Noticias

47 años de vida sacerdotal

47 años de vida sacerdotal P. Juan Ángel López Padilla A finales de este año, nuestro Arzobispo, alcanzará los 75 años de edad. En sus palabras, lo que ocurrirá es que su “versión” pasará a ser 7.5. Yo sé que me estoy adelantando 6 meses antes que eso ocurra pero, resulta que el cardenal nació para ser sacerdote, no sólo para cumplir años y, esta semana pasada, alcanzó, gracias a la misericordia de Dios y para bien nuestro, los 47 años de sacerdocio.

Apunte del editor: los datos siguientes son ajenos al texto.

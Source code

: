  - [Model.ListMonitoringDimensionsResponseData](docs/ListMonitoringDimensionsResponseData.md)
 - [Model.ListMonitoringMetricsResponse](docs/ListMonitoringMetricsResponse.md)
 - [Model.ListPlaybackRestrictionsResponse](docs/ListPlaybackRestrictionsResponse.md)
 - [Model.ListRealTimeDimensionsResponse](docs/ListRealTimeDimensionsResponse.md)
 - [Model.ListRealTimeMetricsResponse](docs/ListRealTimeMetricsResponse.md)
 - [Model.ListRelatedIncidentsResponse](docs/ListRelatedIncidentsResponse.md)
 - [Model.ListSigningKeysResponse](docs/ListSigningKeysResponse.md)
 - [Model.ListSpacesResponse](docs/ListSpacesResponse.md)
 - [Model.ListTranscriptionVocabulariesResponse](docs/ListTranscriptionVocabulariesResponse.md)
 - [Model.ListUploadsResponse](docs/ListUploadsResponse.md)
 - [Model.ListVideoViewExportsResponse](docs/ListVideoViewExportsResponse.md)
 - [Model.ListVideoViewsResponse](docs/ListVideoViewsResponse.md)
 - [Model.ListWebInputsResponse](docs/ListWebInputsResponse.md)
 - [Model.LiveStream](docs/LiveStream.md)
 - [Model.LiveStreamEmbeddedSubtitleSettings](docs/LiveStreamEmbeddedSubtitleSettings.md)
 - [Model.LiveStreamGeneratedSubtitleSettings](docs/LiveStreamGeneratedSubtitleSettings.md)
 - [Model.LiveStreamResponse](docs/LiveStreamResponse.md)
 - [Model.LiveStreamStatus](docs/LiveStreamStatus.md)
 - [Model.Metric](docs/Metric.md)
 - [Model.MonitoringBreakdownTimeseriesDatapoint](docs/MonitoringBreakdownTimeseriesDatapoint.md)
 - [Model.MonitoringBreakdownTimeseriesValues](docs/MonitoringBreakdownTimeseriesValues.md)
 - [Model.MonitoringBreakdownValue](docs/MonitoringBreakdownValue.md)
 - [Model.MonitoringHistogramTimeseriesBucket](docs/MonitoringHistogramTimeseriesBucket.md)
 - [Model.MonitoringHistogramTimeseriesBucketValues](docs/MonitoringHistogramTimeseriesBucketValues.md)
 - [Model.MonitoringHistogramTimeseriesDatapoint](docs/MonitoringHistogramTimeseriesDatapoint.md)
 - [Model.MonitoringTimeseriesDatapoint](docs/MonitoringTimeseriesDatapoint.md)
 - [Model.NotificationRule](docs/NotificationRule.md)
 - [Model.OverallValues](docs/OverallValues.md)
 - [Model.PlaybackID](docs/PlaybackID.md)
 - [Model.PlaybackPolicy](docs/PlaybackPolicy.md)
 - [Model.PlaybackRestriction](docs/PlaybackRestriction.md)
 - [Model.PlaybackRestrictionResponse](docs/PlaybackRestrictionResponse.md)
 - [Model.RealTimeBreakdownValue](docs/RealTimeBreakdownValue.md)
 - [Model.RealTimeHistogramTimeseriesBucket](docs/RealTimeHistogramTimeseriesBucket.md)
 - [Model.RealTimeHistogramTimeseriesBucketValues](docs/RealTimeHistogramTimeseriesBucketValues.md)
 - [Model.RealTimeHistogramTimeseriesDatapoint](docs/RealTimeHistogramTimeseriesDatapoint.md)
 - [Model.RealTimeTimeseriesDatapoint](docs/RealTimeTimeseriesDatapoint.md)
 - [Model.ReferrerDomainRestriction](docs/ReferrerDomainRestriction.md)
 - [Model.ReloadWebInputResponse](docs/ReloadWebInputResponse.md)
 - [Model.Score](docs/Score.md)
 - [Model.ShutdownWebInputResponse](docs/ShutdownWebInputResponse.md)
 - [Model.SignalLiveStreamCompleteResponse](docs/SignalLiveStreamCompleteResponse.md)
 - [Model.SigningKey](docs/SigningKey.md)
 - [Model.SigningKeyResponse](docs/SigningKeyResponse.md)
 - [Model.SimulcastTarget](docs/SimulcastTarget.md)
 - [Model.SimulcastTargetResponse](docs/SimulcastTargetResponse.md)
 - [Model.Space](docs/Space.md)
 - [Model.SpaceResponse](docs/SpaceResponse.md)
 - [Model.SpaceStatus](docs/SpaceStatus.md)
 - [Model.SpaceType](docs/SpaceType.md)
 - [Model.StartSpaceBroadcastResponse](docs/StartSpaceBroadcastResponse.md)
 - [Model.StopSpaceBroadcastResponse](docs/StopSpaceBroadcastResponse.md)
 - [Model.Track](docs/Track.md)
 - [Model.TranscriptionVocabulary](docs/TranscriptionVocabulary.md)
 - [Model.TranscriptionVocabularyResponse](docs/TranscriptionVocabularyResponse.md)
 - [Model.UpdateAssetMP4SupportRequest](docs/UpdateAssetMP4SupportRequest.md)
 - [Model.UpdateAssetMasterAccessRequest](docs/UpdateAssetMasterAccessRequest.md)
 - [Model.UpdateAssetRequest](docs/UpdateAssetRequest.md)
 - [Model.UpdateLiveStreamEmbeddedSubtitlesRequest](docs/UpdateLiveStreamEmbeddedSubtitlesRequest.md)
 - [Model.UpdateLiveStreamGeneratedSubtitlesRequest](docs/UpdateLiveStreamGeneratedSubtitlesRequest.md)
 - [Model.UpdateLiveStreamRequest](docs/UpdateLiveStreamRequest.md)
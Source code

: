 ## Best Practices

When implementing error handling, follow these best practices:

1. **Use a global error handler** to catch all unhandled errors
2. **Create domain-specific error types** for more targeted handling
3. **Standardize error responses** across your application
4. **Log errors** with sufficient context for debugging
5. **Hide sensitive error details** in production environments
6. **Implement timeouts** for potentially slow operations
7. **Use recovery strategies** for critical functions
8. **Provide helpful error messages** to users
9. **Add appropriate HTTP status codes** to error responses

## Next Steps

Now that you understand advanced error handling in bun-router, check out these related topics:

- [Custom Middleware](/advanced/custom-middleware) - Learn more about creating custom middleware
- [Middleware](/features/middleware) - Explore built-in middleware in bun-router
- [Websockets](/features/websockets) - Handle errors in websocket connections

Como no pretendo quedar bien con él, porque de corazón no me interesa hacer lo que hacen los “achichincles”, ni los zalameros que aspiran a que les den en gratitud algo por hablar de sus superiores, quisiera dedicar unas líneas para que juntos meditemos en el papel de nuestro señor cardenal.
Viendo los reportes de estos días de la creación del primer cardenal salvadoreño, que dicho sea de paso es un obispo sin parangón en su país y de quién tengo recuerdos que me marcaron toda la vida desde que tuve la gracia de conocerle siendo yo un seminarista de 1er año de teología, recuerdo cuando estando en mi habitación en el Colegio Brasileño en Roma, escuchamos la noticia de la elección de Óscar Andrés Rodríguez Maradiaga para primer cardenal de Honduras.
Si hay algo que me produce encontrarme el cardenal, es puro orgullo. Que quede claro, escribí orgullo y no soberbia. El cardenal tiene una memoria excepcional, aunque él insista tanto en que ya el disco duro está: “bastante duro”. Recuerdo la primera vez que me llamó por mi nombre. Lo había visto tantas veces llamar a cada seminarista, a cada sacerdote por su nombre y abrazarles con el mismo cariño, que me pareció tan especial que lo hiciera conmigo. Su voz siempre ha sido sincera y su cariño más aún. Por eso es que no hay medias tintas para los que le conocemos y, a mi manera de ver, eso es lo que más les molesta a los que le adversan.
La autenticidad de su corazón es lo más significativo de su personalidad. Eso es lo que le ha granjeado amigos en todas las latitudes del planeta, aunque todas las coordenadas al final coinciden con la ubicación de la Ciudad del Vaticano.
47 años de vida sacerdotal, pueden resumirse en que ha sido un hijo de la Iglesia, fiel a ella y consecuente con lo que ella le ha dado. Fidelidad que le ha llevado a servir en todo lo que la Providencia le ha pedido y lo ha hecho de manera extraordinaria.
47 años de vida sacerdotal, no se cuentan por el número de misas que ha presidido, sino por la cantidad de corazones que Dios ha tocado, por medio de su palabra, de sus oraciones, de sus clases, de sus abrazos y de su corazón.
47 años de vida sacerdotal, en los que ha prestado su oído para luego encontrar la palabra justa, el consejo maduro y encontrando la manera de que cada persona que se acerca a él no salga igual, sino animada, reconfortada o al menos empujada a algo mejor.
Cuidado, eso no significa que el cardenal no tiene defectos o que es perfecto. No lo es, ni creo que pretenda serlo, pero sobre eso escribiré cuando ya no esté y si a él le toca enterrarme, pues seguramente, alguien sabrá como yo, ver más allá de todo, la mano de Dios que hace maravillas con quién se deja moldear por su amor.